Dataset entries
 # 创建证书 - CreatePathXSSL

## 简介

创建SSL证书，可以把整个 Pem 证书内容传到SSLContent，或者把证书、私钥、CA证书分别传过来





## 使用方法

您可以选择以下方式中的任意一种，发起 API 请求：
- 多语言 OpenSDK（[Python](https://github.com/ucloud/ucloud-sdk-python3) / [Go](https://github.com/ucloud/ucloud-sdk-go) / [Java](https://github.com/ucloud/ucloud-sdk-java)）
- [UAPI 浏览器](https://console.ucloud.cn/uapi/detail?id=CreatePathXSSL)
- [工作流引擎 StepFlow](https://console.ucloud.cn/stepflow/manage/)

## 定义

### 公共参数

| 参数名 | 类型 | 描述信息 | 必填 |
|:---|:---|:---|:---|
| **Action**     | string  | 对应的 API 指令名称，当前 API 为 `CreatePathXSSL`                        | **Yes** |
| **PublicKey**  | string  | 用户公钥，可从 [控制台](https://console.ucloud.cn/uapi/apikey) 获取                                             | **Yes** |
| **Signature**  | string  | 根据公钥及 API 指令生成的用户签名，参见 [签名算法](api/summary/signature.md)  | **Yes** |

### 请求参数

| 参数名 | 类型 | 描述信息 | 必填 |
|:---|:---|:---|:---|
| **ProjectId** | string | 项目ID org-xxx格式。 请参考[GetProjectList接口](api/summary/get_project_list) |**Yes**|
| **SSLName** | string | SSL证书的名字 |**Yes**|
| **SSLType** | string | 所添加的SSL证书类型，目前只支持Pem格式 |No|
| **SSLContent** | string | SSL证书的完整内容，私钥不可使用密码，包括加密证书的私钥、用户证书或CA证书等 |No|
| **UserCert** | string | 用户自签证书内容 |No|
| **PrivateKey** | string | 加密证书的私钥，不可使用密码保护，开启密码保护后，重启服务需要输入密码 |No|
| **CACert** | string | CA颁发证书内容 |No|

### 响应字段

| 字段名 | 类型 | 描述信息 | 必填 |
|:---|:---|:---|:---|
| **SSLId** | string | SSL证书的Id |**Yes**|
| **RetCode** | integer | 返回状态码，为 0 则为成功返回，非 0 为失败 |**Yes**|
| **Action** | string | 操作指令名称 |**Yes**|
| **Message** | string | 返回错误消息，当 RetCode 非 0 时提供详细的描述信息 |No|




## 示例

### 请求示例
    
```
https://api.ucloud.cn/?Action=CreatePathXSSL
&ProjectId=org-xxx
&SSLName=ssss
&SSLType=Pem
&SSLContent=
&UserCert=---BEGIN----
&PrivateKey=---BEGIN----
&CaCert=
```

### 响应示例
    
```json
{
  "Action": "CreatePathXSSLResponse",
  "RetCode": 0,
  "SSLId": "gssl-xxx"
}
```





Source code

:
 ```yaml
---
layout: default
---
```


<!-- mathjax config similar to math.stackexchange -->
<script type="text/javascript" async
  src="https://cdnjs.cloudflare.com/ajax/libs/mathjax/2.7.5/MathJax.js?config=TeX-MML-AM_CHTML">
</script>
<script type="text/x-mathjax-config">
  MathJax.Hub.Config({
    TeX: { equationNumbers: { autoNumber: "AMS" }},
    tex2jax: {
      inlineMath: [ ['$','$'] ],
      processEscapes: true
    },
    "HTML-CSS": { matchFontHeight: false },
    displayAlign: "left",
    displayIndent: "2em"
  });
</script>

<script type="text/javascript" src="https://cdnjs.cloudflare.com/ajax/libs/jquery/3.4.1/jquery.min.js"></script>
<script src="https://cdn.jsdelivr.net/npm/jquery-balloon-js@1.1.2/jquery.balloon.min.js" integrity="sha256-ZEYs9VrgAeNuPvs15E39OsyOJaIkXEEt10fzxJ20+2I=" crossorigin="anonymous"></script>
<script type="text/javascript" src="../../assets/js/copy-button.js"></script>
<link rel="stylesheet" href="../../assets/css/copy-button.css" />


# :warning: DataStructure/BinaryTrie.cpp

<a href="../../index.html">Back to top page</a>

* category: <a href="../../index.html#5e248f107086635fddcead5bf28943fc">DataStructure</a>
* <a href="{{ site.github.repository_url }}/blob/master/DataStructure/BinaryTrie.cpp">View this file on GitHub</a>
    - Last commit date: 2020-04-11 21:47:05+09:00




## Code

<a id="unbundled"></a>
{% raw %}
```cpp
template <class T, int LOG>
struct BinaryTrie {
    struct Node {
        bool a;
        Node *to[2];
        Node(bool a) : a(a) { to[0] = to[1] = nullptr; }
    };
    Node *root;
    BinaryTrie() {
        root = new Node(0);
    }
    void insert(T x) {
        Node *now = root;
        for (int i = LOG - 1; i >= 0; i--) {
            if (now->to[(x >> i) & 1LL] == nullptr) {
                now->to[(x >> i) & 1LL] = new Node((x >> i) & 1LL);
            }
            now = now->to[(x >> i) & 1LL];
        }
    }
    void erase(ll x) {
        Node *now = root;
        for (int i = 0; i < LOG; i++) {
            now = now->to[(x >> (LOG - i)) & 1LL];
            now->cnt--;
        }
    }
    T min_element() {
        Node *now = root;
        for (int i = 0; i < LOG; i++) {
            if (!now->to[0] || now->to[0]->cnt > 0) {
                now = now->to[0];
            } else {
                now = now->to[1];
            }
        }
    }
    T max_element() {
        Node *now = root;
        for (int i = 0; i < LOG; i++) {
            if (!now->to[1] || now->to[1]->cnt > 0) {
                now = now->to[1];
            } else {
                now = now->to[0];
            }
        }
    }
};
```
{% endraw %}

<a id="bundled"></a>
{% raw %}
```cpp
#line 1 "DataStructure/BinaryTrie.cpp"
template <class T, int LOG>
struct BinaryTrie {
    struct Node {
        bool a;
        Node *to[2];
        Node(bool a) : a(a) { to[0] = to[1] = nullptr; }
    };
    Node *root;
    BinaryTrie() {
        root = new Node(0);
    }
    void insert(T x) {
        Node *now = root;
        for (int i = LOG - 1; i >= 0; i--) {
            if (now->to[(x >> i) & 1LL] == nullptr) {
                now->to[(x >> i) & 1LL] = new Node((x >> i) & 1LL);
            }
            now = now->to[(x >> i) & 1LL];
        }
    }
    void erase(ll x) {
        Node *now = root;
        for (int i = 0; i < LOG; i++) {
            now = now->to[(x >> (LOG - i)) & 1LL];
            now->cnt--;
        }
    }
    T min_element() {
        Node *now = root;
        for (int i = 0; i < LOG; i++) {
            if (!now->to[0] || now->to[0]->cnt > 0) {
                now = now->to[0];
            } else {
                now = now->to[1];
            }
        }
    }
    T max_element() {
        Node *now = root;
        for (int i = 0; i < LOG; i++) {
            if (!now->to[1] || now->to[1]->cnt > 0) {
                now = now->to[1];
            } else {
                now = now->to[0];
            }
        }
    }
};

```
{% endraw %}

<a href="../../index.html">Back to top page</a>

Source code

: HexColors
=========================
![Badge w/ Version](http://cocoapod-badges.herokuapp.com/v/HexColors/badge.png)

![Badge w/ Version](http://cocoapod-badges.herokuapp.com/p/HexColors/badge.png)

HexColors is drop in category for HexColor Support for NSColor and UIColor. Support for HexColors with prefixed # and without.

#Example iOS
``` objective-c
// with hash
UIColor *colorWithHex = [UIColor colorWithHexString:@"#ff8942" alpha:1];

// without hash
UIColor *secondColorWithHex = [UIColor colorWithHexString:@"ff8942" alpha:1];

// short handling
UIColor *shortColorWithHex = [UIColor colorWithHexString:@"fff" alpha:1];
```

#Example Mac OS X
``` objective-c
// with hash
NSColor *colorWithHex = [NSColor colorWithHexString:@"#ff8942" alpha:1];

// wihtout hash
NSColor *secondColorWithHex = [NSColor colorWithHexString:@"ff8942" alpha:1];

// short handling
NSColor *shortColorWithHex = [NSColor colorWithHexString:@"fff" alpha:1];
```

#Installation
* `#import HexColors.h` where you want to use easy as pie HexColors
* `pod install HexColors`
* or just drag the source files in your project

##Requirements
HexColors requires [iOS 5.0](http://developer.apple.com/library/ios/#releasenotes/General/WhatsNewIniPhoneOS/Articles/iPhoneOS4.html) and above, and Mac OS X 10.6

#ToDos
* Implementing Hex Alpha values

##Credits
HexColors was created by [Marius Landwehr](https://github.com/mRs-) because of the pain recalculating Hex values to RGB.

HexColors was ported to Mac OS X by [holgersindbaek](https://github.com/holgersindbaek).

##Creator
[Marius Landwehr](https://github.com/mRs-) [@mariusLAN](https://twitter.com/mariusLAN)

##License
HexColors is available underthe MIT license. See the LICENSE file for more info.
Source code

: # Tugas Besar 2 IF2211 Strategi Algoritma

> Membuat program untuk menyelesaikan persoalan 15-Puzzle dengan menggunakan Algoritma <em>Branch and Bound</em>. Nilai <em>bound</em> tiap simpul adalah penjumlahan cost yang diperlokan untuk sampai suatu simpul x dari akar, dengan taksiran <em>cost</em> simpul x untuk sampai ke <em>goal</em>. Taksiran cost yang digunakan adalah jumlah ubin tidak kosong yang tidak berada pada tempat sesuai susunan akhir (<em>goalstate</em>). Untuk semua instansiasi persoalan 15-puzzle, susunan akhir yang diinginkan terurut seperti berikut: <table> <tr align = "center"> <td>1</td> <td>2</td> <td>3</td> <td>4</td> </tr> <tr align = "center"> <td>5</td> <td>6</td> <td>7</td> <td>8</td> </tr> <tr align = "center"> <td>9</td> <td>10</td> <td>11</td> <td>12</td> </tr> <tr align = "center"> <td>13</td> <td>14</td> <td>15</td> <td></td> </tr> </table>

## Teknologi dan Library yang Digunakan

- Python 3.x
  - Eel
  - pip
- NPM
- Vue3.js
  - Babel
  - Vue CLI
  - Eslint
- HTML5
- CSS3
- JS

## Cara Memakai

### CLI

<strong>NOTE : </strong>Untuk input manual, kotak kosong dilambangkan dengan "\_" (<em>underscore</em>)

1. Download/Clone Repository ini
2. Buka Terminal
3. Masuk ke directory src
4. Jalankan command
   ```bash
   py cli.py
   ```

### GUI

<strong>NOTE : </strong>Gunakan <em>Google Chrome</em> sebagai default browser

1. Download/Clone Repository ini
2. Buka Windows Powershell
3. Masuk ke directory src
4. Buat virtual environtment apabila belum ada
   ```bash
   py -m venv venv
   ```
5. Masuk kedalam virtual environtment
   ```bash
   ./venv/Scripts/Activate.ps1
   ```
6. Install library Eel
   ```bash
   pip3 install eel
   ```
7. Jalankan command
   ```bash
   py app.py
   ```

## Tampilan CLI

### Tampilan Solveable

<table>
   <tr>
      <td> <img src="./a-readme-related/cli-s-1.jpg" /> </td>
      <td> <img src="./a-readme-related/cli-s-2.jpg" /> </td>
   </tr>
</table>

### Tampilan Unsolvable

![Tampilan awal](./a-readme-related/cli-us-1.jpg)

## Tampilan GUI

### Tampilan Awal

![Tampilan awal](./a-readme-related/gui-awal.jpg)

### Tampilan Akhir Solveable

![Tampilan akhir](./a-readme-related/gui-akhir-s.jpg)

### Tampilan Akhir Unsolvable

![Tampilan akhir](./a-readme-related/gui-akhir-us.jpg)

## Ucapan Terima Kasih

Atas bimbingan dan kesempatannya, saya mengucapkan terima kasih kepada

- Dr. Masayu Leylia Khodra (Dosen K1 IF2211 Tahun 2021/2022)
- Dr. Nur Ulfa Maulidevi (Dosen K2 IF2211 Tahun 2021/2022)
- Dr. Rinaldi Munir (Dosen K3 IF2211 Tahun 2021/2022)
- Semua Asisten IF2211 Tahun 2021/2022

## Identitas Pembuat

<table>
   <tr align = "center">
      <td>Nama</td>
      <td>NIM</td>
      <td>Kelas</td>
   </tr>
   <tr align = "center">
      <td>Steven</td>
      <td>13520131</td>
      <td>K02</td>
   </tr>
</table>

### EXERCISE
Restate word for word only the lines running from the beginning of the data to the line holding "对应的 API 指令名称，当前", both included.

### ANSWER BOX
 # 创建证书 - CreatePathXSSL

## 简介

创建SSL证书，可以把整个 Pem 证书内容传到SSLContent，或者把证书、私钥、CA证书分别传过来





## 使用方法

您可以选择以下方式中的任意一种，发起 API 请求：
- 多语言 OpenSDK（[Python](https://github.com/ucloud/ucloud-sdk-python3) / [Go](https://github.com/ucloud/ucloud-sdk-go) / [Java](https://github.com/ucloud/ucloud-sdk-java)）
- [UAPI 浏览器](https://console.ucloud.cn/uapi/detail?id=CreatePathXSSL)
- [工作流引擎 StepFlow](https://console.ucloud.cn/stepflow/manage/)

## 定义

### 公共参数

| 参数名 | 类型 | 描述信息 | 必填 |
|:---|:---|:---|:---|
| **Action**     | string  | 对应的 API 指令名称，当前 API 为 `CreatePathXSSL`                        | **Yes** |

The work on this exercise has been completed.